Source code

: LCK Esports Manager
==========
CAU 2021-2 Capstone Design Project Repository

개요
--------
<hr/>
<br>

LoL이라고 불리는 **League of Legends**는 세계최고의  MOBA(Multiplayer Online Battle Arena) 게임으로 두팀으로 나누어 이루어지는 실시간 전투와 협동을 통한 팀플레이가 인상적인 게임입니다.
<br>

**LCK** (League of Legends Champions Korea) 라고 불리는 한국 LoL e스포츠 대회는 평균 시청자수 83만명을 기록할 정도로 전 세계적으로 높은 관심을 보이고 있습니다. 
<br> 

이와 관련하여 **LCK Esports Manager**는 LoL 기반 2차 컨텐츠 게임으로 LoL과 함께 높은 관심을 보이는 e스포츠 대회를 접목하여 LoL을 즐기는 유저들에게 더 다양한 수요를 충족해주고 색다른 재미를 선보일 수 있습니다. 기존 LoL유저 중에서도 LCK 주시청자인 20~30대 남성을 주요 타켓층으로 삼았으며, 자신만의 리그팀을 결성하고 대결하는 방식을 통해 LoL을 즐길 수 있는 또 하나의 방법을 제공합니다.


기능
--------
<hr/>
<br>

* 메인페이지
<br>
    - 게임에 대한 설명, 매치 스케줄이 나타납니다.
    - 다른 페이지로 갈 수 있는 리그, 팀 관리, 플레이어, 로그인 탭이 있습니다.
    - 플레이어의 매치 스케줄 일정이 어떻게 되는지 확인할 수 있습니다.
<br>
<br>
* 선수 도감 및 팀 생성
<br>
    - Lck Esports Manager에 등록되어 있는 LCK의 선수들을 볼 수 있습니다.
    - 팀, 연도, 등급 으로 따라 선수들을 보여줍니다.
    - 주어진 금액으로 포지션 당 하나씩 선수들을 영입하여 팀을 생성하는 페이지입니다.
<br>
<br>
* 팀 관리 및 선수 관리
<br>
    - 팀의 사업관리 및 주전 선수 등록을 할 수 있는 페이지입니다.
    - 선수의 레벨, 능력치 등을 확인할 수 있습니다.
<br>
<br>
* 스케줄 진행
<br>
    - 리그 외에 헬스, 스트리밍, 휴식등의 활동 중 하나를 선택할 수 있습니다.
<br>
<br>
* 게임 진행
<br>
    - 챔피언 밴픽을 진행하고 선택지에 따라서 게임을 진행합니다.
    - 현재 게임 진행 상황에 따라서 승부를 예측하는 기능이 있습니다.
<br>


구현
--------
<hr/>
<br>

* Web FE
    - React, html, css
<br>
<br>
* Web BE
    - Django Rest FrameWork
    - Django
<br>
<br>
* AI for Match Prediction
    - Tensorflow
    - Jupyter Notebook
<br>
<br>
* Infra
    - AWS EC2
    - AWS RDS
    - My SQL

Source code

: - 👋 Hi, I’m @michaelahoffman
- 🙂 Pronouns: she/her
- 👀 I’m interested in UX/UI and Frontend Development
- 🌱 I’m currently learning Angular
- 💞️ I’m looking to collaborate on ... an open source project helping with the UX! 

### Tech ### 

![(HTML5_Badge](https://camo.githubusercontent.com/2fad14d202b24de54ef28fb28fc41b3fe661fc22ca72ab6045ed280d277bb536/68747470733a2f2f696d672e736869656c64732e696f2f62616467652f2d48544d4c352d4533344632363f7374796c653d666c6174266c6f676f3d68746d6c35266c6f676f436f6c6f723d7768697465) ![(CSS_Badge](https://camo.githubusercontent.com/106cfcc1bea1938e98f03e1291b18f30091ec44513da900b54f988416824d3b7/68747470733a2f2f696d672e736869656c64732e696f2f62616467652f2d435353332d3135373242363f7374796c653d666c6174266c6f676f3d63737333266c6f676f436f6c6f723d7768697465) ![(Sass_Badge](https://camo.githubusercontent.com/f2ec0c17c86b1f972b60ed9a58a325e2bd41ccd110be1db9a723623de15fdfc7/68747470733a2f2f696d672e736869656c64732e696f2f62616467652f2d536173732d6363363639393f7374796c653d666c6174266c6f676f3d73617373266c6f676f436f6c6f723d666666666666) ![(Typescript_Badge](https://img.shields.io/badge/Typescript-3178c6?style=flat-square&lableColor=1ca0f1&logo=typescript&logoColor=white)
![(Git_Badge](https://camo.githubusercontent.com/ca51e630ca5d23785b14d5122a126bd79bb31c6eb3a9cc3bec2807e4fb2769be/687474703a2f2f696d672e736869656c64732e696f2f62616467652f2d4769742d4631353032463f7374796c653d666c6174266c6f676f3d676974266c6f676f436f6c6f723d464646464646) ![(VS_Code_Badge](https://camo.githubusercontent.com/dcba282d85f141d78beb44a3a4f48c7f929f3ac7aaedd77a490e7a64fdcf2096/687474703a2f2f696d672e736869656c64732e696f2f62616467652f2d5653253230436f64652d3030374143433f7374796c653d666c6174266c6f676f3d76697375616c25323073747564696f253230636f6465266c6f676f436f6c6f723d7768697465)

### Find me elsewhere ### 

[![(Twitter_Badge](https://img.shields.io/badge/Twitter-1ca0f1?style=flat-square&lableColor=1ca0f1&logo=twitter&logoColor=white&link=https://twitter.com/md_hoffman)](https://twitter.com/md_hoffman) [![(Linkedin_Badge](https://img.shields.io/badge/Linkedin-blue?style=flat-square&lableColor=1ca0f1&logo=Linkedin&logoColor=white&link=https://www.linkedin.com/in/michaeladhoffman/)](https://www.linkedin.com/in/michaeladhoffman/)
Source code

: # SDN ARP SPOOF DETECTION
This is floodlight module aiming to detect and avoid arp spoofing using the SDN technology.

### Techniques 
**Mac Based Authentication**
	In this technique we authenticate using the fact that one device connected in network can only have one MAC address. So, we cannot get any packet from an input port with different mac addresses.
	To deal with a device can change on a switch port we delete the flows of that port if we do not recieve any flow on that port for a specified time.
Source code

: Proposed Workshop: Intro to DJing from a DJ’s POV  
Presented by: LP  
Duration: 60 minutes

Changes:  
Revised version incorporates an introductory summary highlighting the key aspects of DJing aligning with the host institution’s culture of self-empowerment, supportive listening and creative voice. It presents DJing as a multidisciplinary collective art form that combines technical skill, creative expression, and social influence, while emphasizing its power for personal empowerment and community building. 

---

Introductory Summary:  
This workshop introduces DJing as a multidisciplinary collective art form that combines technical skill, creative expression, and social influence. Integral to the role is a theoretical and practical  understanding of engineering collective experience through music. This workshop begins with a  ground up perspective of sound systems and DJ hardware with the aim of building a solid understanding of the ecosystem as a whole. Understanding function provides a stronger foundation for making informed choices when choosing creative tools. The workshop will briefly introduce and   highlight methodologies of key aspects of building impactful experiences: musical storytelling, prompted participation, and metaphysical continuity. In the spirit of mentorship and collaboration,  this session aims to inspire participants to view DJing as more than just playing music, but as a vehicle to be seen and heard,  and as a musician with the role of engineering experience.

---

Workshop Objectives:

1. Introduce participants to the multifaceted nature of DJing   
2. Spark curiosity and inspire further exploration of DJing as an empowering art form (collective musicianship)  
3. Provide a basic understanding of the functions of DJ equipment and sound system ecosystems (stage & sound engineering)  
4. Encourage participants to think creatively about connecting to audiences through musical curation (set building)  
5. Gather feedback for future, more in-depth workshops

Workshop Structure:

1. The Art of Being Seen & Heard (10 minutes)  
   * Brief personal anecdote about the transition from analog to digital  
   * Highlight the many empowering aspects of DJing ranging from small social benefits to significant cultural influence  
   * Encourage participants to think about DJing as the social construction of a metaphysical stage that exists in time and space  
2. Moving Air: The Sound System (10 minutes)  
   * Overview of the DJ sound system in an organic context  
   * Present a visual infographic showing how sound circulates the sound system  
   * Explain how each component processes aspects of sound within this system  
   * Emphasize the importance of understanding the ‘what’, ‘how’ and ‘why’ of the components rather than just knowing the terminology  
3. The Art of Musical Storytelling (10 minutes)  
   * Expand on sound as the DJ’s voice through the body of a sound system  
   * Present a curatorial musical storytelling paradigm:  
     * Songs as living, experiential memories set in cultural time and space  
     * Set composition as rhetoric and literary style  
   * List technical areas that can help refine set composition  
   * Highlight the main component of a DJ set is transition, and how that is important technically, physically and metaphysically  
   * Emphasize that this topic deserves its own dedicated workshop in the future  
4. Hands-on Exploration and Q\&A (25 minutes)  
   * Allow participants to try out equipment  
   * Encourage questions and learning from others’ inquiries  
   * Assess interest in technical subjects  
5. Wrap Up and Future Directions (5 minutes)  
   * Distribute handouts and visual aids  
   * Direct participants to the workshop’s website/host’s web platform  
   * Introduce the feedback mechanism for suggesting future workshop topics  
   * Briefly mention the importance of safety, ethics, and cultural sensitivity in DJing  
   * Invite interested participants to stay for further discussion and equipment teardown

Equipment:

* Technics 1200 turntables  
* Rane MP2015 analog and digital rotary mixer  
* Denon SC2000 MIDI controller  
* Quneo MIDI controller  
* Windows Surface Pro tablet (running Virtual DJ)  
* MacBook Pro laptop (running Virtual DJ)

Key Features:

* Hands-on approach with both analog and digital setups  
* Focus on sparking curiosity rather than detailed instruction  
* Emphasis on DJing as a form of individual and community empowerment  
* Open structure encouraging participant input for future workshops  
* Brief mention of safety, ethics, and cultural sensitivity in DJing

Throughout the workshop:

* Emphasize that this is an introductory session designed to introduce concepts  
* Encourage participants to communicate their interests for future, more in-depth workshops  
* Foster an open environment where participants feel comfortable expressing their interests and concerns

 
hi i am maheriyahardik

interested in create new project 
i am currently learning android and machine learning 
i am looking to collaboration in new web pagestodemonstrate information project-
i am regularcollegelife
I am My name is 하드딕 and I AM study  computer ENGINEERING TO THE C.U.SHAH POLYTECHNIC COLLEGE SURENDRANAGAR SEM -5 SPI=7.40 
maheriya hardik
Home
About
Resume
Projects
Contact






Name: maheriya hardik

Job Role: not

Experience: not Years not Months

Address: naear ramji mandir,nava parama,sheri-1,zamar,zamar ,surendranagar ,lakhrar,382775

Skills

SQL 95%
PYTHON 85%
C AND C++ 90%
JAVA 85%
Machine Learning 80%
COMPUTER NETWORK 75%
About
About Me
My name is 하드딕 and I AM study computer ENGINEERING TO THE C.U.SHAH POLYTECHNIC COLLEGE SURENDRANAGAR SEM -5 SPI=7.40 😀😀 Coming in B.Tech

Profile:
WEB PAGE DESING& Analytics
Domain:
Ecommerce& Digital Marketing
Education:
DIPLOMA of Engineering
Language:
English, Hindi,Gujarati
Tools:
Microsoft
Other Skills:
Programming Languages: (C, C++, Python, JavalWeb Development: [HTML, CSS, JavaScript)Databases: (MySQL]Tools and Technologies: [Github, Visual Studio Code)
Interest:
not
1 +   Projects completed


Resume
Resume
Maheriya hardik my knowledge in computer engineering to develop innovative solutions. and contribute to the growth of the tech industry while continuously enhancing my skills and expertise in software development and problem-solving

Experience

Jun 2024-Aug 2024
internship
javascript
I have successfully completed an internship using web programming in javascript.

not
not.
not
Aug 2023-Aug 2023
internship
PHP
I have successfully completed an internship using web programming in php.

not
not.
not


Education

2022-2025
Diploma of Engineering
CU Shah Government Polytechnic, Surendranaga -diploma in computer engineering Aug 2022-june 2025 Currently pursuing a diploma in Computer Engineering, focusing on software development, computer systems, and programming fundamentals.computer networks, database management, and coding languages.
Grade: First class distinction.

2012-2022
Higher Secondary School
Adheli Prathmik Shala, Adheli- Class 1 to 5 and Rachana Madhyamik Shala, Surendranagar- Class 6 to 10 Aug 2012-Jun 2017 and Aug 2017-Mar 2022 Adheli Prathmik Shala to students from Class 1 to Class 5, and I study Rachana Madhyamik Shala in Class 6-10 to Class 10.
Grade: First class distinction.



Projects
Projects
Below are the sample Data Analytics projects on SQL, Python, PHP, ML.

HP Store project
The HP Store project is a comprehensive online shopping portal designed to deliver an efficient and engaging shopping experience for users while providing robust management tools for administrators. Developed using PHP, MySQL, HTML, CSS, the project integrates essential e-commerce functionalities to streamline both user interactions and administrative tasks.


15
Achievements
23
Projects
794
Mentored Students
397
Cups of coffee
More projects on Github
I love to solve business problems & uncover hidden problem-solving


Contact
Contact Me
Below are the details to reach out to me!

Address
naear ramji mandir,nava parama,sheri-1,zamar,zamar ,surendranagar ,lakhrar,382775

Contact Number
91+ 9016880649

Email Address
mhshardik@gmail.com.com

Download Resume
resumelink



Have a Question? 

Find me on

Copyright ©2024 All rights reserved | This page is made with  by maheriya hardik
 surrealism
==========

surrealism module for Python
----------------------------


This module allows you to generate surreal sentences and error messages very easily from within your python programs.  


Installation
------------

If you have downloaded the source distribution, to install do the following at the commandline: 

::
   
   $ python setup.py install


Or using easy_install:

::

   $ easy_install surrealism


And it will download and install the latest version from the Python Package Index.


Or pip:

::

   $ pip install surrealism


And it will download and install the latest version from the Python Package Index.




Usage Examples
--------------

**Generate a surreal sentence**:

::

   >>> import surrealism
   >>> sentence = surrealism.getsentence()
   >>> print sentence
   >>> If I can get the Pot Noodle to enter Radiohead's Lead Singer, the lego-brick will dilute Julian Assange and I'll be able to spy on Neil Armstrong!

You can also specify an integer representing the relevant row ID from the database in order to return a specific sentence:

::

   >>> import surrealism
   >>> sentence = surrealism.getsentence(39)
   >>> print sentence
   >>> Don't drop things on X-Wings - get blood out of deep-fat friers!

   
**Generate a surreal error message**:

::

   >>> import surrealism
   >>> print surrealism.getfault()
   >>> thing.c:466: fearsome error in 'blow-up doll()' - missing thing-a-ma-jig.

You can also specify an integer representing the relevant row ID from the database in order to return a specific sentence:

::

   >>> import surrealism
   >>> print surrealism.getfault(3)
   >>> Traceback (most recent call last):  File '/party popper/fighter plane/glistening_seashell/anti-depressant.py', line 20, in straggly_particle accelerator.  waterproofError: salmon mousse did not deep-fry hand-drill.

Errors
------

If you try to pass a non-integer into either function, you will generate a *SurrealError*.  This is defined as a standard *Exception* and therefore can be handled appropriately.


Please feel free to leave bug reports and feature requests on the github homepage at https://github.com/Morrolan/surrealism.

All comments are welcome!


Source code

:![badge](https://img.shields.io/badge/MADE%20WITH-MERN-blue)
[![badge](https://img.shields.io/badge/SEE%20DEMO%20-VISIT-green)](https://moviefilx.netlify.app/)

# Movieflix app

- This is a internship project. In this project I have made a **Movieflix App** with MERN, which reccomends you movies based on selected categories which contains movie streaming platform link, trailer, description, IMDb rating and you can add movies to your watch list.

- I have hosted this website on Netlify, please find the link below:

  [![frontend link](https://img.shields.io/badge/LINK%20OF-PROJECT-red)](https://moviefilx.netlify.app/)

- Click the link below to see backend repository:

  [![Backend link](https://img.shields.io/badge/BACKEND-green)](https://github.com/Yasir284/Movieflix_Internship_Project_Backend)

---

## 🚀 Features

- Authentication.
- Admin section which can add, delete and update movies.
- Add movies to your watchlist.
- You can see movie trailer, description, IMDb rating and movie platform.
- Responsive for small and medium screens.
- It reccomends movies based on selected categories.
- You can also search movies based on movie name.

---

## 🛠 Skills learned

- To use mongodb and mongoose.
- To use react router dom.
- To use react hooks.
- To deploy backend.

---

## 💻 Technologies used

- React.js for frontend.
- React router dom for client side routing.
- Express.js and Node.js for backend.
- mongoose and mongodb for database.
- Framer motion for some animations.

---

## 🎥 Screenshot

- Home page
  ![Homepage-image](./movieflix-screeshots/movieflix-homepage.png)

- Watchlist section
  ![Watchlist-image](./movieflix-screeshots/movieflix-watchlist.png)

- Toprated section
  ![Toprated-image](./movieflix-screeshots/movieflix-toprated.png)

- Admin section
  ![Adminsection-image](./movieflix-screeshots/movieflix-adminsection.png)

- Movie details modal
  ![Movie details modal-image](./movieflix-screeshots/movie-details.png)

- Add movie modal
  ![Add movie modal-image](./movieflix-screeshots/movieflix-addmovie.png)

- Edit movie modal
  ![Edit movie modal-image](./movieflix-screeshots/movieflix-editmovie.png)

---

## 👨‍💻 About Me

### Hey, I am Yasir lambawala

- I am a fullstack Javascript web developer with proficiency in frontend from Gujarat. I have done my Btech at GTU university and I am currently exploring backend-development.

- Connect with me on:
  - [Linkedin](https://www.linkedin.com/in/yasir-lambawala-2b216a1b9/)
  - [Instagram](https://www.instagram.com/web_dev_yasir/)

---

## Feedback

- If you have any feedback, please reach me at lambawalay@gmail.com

What you need to do:
What belongs in the answer is each line of the data that has the word "further".

Written answer:
2. Spark curiosity and inspire further exploration of DJing as an empowering art form (collective musicianship)  
   * Invite interested participants to stay for further discussion and equipment teardown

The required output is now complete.